Assigned task = All lines holding the word "conter" should be located in the records and copied.

Plain-text document sources =

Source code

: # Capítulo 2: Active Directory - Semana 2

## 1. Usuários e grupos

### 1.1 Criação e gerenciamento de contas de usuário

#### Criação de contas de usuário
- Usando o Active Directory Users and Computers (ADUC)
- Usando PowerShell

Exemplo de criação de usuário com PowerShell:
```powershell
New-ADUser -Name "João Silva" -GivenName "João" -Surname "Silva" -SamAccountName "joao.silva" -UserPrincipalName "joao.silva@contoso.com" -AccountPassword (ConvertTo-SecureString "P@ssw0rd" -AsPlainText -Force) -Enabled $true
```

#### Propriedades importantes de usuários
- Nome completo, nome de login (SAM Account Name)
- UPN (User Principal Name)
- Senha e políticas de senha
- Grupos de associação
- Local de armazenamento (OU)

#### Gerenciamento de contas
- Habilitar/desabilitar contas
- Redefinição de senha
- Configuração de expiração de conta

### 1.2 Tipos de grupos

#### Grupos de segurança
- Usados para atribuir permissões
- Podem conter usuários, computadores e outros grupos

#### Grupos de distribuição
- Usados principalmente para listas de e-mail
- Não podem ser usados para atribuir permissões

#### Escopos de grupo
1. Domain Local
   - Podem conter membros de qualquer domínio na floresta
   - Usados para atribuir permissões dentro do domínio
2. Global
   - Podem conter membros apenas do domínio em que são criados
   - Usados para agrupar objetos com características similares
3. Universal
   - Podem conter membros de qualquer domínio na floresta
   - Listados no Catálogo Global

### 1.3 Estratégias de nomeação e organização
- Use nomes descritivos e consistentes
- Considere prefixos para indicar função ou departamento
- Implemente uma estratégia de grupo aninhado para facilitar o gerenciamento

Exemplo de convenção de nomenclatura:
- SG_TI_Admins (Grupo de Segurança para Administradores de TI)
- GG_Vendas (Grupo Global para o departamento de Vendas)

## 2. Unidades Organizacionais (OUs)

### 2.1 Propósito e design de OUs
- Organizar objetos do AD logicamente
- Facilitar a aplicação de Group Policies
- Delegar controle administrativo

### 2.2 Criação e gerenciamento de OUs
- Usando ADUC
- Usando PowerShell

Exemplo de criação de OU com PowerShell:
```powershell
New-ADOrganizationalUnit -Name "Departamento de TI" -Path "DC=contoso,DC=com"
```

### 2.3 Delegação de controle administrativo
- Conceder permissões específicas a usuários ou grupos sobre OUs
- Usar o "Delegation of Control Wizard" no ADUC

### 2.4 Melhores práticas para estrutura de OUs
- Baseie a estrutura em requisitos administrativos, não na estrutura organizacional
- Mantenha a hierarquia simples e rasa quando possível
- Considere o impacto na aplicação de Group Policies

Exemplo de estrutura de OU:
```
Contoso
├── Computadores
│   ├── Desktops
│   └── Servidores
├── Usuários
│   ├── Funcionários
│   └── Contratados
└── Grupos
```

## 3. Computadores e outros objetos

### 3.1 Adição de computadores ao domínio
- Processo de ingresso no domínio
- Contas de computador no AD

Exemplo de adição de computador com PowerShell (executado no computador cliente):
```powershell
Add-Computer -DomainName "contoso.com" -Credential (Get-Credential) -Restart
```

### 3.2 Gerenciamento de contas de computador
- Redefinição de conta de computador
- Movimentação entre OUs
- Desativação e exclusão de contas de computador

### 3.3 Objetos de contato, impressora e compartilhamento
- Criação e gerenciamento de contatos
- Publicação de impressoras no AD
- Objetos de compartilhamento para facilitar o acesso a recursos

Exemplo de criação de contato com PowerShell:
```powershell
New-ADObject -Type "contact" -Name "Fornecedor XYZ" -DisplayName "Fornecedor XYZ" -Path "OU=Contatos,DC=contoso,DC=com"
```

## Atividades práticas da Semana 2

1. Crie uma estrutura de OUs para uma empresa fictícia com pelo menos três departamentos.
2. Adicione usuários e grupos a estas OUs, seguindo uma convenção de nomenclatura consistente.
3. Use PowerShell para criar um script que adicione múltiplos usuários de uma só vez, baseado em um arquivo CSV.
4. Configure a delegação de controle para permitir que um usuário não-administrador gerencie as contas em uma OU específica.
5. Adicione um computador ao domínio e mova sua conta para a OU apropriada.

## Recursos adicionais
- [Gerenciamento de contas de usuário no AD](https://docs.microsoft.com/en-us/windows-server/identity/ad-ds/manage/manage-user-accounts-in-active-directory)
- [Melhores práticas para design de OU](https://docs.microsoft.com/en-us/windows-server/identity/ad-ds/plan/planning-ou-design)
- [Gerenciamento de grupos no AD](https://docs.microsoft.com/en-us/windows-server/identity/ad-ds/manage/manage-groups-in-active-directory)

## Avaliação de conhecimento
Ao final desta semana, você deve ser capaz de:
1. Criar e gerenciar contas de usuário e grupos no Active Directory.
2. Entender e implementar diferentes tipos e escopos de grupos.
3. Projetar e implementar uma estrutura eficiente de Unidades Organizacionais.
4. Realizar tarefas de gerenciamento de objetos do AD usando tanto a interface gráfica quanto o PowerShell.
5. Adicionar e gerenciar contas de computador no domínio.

Task result =
- Podem conter usuários, computadores e outros grupos
   - Podem conter membros de qualquer domínio na floresta
   - Podem conter membros apenas do domínio em que são criados
   - Podem conter membros de qualquer domínio na floresta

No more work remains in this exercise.